▶ BRIEF
Your answer should consist of the lines in the listing that hold "optical".

########

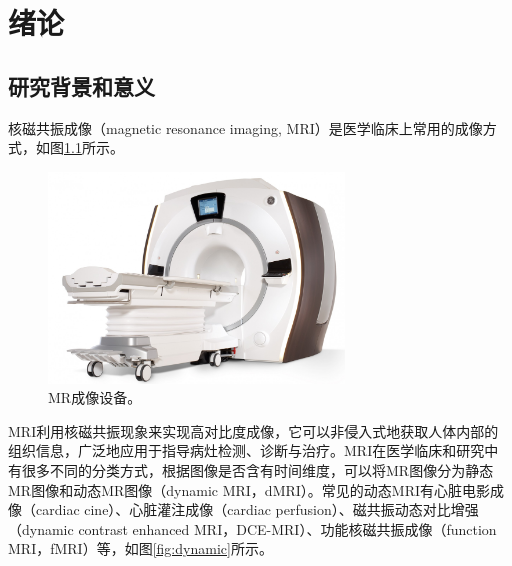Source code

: \chapter{绪论}
\label{chap:introduction}

\section{研究背景和意义}
核磁共振成像\cite{mrireview}（magnetic resonance imaging, MRI）是医学临床上常用的成像方式，如图\ref{fig:mri}所示。
\begin{figure}[htbp]
\centerline{\includegraphics[width=0.7\textwidth]{img/intro/mri.jpg}}
\caption{MR成像设备。}
\label{fig:mri}
\end{figure}
MRI利用核磁共振现象来实现高对比度成像，它可以非侵入式地获取人体内部的组织信息，广泛地应用于指导病灶检测、诊断与治疗。MRI在医学临床和研究中有很多不同的分类方式，根据图像是否含有时间维度，可以将MR图像分为静态MR图像和动态MR图像（dynamic MRI，dMRI）。常见的动态MRI有心脏电影成像（cardiac cine）、心脏灌注成像（cardiac perfusion）、磁共振动态对比增强（dynamic contrast enhanced MRI，DCE-MRI）、功能核磁共振成像（function MRI，fMRI）等，如图\ref{fig:dynamic}所示。
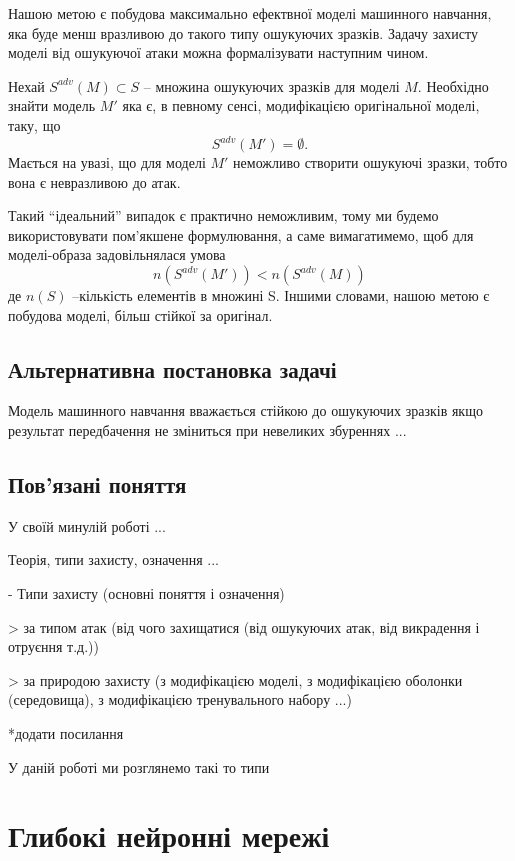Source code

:\documentclass[14pt,a4paper]{extarticle}
\newcounter{e}
\numberwithin{equation}{section}
\numberwithin{figure}{section}
\begin{document}
 Нашою метою є побудова максимально ефектвної моделі машинного навчання, яка буде менш вразливою до такого типу ошукуючих зразків. Задачу захисту моделі від ошукуючої атаки можна формалізувати наступним чином.
 
 Нехай $S^{adv}(M) \subset S$ -- множина ошукуючих зразків для моделі $M$. Необхідно знайти модель $M'$ яка є, в певному сенсі, модифікацією оригінальної моделі, таку, що
 \begin{equation}
 	S^{adv}(M') = \emptyset.
 \end{equation}
 Мається на увазі, що для моделі $M'$ неможливо створити ошукуючі зразки, тобто вона є невразливою до атак. 

 Такий ``ідеальний'' випадок є практично неможливим, тому ми будемо використовувати пом'якшене формулювання, а саме вимагатимемо, щоб для моделі-образа задовільнялася умова
 \begin{equation}
 	n(S^{adv}(M')) < n(S^{adv}(M))
 \end{equation}
 де $n(S)$ --кількість елементів в множині S. Іншими словами, нашою метою є побудова моделі, більш стійкої за оригінал.
 
 \subsection{Альтернативна постановка задачі}
 Модель машинного навчання вважається стійкою до ошукуючих зразків якщо результат передбачення не зміниться при невеликих збуреннях ...
 \subsection{Пов'язані поняття}
 У своїй минулій роботі ...
 
 Теорія, типи захисту, означення ...
 
 
  - Типи захисту (основні поняття і означення)
  
 > за типом атак (від чого захищатися (від ошукуючих атак, від викрадення і отруєння т.д.))
 
 > за природою захисту (з модифікацією моделі, з модифікацією оболонки (середовища), з модифікацією тренувального набору ...)
 
 *додати посилання
 
 
 У даній роботі ми розглянемо такі то типи
 
 
 \newpage
 \thispagestyle{empty}
 \section{Глибокі нейронні мережі}
 
\end{document}

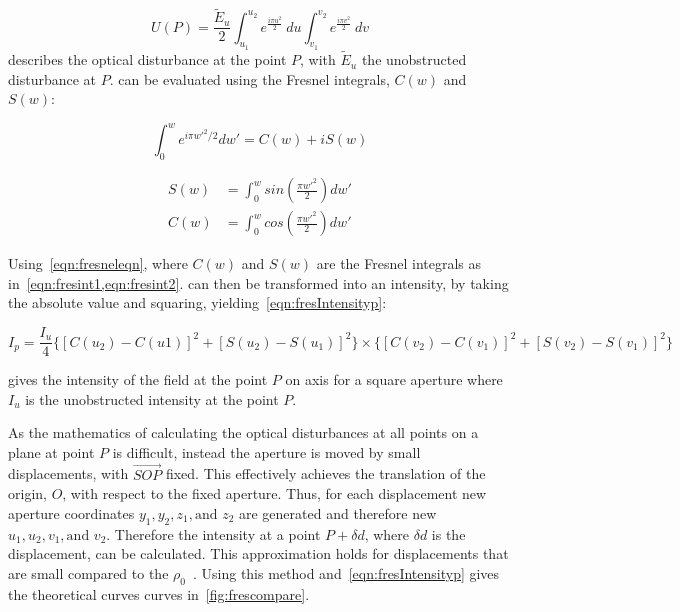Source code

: \begin{equation}
U(P)=\frac{\tilde{E}_u}{2}\int_{u_1}^{u_2} e^{\tfrac{i\pi u^2}{2}}\ du\int_{v_1}^{v_2} e^{\tfrac{i\pi v^2}{2}} \ dv
\label{eqn:pentdisturb}
\end{equation}
 describes the optical disturbance at the point $P$, with $\tilde{E}_u$ the unobstructed disturbance at $P$.
 can be evaluated using the Fresnel integrals, $C(w)$ and $S(w)$:


\begin{equation}
\int_{0}^{w}e^{i\pi w'^2/2}dw'=C(w)+iS(w)
\label{eqn:fresneleqn}
\end{equation}


\begin{align}
S(w)&=\int^w_0 sin\left(\frac{\pi w'^2}{2}\right)dw'\label{eqn:fresint1}\\
C(w)&=\int^w_0 cos\left(\frac{\pi w'^2}{2}\right)dw'\label{eqn:fresint2}
\end{align}


Using~\cref{eqn:fresneleqn}, where $C(w)$ and $S(w)$ are the Fresnel integrals as in~\cref{eqn:fresint1,eqn:fresint2}.
 can then be transformed into an intensity, by taking the absolute value and squaring, yielding~\cref{eqn:fresIntensityp}:


\begin{equation}
I_p = \frac{I_u}{4} \{[C(u_2) - C(u1)]^2 + [S(u_2) - S(u_1)]^2\} \times \{[C(v_2) - C(v_1)]^2 + [S(v_2) - S(v_1)]^2\}
\label{eqn:fresIntensityp}
\end{equation}

 gives the intensity of the field at the point $P$ on axis for a square aperture where $I_u$ is the unobstructed intensity at the point $P$. 

\medskip

As the mathematics of calculating the optical disturbances at all points on a plane at point $P$ is difficult, instead the aperture is moved by small displacements, with $\overrightarrow{SOP}$ fixed.
This effectively achieves the translation of the origin, $O$, with respect to the fixed aperture. 
Thus, for each displacement new aperture coordinates $y_1, y_2, z_1, \text{and } z_2$ are generated and therefore new $u_1, u_2, v_1, \text{and }v_2$.
Therefore the intensity at a point $P +\delta d$, where $\delta d$ is the displacement, can be calculated.
This approximation holds for displacements that are small compared to the $\rho_0$~\cite{born2000principles,hecht2017optics,goodman2017introduction}.
Using this method and~\cref{eqn:fresIntensityp} gives the theoretical curves curves in~\cref{fig:frescompare}.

########

▶ COMPLETED EXERCISE
 describes the optical disturbance at the point $P$, with $\tilde{E}_u$ the unobstructed disturbance at $P$.
As the mathematics of calculating the optical disturbances at all points on a plane at point $P$ is difficult, instead the aperture is moved by small displacements, with $\overrightarrow{SOP}$ fixed.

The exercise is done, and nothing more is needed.